## WHAT NEEDS TO BE DONE:
The reply consists of one number only: how many lines in the listing below contain the word "MongoDB".
--- DATA FOR THE TASK Enclosed Below ---
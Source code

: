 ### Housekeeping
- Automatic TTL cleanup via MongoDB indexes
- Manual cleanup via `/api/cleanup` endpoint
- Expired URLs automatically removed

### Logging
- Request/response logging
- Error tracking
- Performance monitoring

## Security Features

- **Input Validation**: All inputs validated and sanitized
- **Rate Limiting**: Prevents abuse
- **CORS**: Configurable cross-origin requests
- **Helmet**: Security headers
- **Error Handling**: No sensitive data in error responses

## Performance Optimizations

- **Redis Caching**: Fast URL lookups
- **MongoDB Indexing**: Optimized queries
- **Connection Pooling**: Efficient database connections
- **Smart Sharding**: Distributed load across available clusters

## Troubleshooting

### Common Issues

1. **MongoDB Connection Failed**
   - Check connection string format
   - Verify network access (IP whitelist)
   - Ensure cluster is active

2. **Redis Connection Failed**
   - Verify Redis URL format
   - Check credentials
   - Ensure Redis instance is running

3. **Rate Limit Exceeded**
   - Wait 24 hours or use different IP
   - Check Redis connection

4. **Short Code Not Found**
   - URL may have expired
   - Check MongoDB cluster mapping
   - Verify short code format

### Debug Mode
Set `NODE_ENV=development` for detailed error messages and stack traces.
--- End of Enclosed DATA FOR THE TASK ---
## EXERCISE SOLUTION:
4